Şiir yazmak çok zordur gerçekten. Tıpkı suluboya yapmak gibi… Şeffaflığı, akıcılığı, özetliği vs. açısından... Koca romanı bir satıra sığdırmak marifeti olan şiiri herkes yazamaz.

Açık oturumda bir izleyici Nazım Hikmet’i örnek verdi. “Şiirlerini Türkçe yazmıştır. Şiirleri birçok dile çevrilmiştir.“ Eğitim yöneticisi şiir sözcüğünü o kadar küçümseyerek kullandı ki… Mahvoldum. Bizdeki en büyük eksiklerden biridir. O yüzden hem derslerimde hem seminerlerimde “bilim okuyan sanatla ilgilenmeli sanat okuyan bilimle… Ve tabii felsefeyi özellikle eğitimci-akademisyen ise psikolojiyi bilmeli… En önemlisi de şiir okumalı, okuyabilmeli… Okumuyorsa en azından küçümsememeli…

Kompüter karşılığı bilgisayar sözcüğünü çok beğeniyor ve çok doğru bulurum. Ancak rektör yerine kullanılan “bilimbeyi” sözcüğü çok yerine oturmadı bende. Rektör kadın olunca ne olacak? Bilimkadını mı? Ülkemizde çok güzel olan bir şey var. Bilim, teknoloji üniversitelerimizin içinde Güzel Sanatlar, Tasarım bölümleri, fakülteleri de var… Bu nedenle “bilimbeyi” sözcüğü bence anlam olarak her şeyi kapsamıyor…

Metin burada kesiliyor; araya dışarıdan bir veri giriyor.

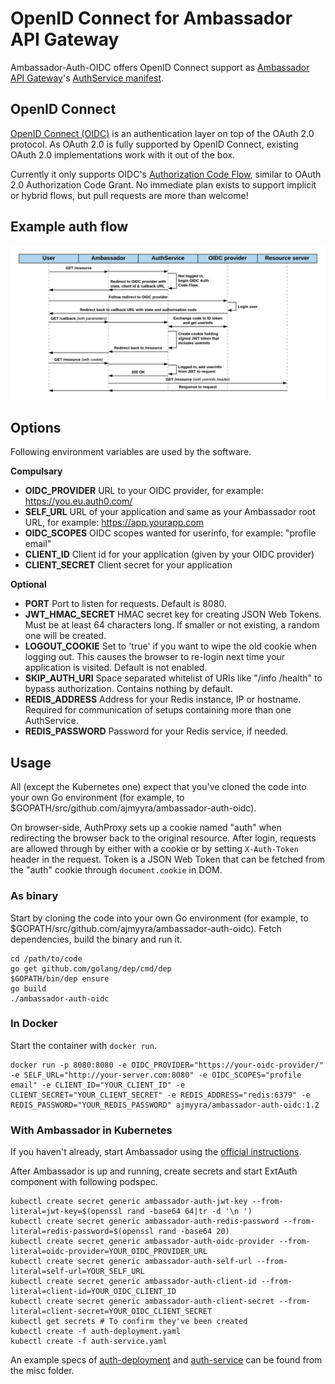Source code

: # OpenID Connect for Ambassador API Gateway

Ambassador-Auth-OIDC offers OpenID Connect support as [Ambassador API Gateway](https://www.getambassador.io/)'s [AuthService manifest](https://www.getambassador.io/reference/services/auth-service).

## OpenID Connect

[OpenID Connect (OIDC)](http://openid.net/connect/) is an authentication layer on top of the OAuth 2.0 protocol. As OAuth 2.0 is fully supported by OpenID Connect, existing OAuth 2.0 implementations work with it out of the box.

Currently it only supports OIDC's [Authorization Code Flow](http://openid.net/specs/openid-connect-basic-1_0.html#CodeFlow), similar to OAuth 2.0 Authorization Code Grant. No immediate plan exists to support implicit or hybrid flows, but pull requests are more than welcome!

## Example auth flow

![](misc/OIDC-flow.png)

## Options

Following environment variables are used by the software.

**Compulsary**
+ **OIDC_PROVIDER** URL to your OIDC provider, for example: https://you.eu.auth0.com/
+ **SELF_URL** URL of your application and same as your Ambassador root URL, for example: https://app.yourapp.com 
+ **OIDC_SCOPES** OIDC scopes wanted for userinfo, for example: "profile email"
+ **CLIENT_ID** Client id for your application (given by your OIDC provider)
+ **CLIENT_SECRET** Client secret for your application

**Optional**
+ **PORT** Port to listen for requests. Default is 8080.
+ **JWT_HMAC_SECRET** HMAC secret key for creating JSON Web Tokens. Must be at least 64 characters long. If smaller or not existing, a random one will be created.
+ **LOGOUT_COOKIE** Set to 'true' if you want to wipe the old cookie when logging out. This causes the browser to re-login next time your application is visited. Default is not enabled.
+ **SKIP_AUTH_URI** Space separated whitelist of URIs like "/info /health" to bypass authorization. Contains nothing by default.
+ **REDIS_ADDRESS** Address for your Redis instance, IP or hostname. Required for communication of setups containing more than one AuthService.
+ **REDIS_PASSWORD** Password for your Redis service, if needed.

## Usage

All (except the Kubernetes one) expect that you've cloned the code into your own Go environment (for example, to $GOPATH/src/github.com/ajmyyra/ambassador-auth-oidc).

On browser-side, AuthProxy sets up a cookie named "auth" when redirecting the browser back to the original resource. After login, requests are allowed through by either with a cookie or by setting `X-Auth-Token` header in the request. Token is a JSON Web Token that can be fetched from the "auth" cookie through `document.cookie` in DOM.

### As binary
Start by cloning the code into your own Go environment (for example, to $GOPATH/src/github.com/ajmyyra/ambassador-auth-oidc). Fetch dependencies, build the binary and run it.

```
cd /path/to/code
go get github.com/golang/dep/cmd/dep
$GOPATH/bin/dep ensure
go build
./ambassador-auth-oidc
```

### In Docker

Start the container with `docker run`.

```
docker run -p 8080:8080 -e OIDC_PROVIDER="https://your-oidc-provider/" -e SELF_URL="http://your-server.com:8080" -e OIDC_SCOPES="profile email" -e CLIENT_ID="YOUR_CLIENT_ID" -e CLIENT_SECRET="YOUR_CLIENT_SECRET" -e REDIS_ADDRESS="redis:6379" -e REDIS_PASSWORD="YOUR_REDIS_PASSWORD" ajmyyra/ambassador-auth-oidc:1.2
```

### With Ambassador in Kubernetes

If you haven't already, start Ambassador using the [official instructions](https://www.getambassador.io/user-guide/getting-started).

After Ambassador is up and running, create secrets and start ExtAuth component with following podspec.

```
kubectl create secret generic ambassador-auth-jwt-key --from-literal=jwt-key=$(openssl rand -base64 64|tr -d '\n ')
kubectl create secret generic ambassador-auth-redis-password --from-literal=redis-password=$(openssl rand -base64 20)
kubectl create secret generic ambassador-auth-oidc-provider --from-literal=oidc-provider=YOUR_OIDC_PROVIDER_URL
kubectl create secret generic ambassador-auth-self-url --from-literal=self-url=YOUR_SELF_URL
kubectl create secret generic ambassador-auth-client-id --from-literal=client-id=YOUR_OIDC_CLIENT_ID
kubectl create secret generic ambassador-auth-client-secret --from-literal=client-secret=YOUR_OIDC_CLIENT_SECRET
kubectl get secrets # To confirm they've been created
kubectl create -f auth-deployment.yaml
kubectl create -f auth-service.yaml
```

An example specs of [auth-deployment](misc/auth-deployment.yaml.example) and [auth-service](misc/auth-service.yaml.example) can be found from the misc folder.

Kendi düşünce ve araştırmalarımı kısaca eklediğim ve çok özet aktardığım açık oturumun yayını yapılır umarım ki kayıt yapıldı. Katkısı geçen her değerli insana, eğitimciye, emekçiye yürekten teşekkürler…

“YABANCI DİLDE ÖĞRETİM TÜRKİYE’Yİ NEREYE GÖTÜRÜYOR?”
TÜM ÖĞRETİM ÜYELERİ(TÜMÖD) TOPLANTISI
http://www.tulaycellek.com/tulay/eser1.asp?id=1923



28 – 02 – 2010 / İSTANBUL


Tülay ÇELLEK








<< Geri Dön [Okunma: 2411 ]


[ Yukarı çık ]    



© Her hakkı saklıdır.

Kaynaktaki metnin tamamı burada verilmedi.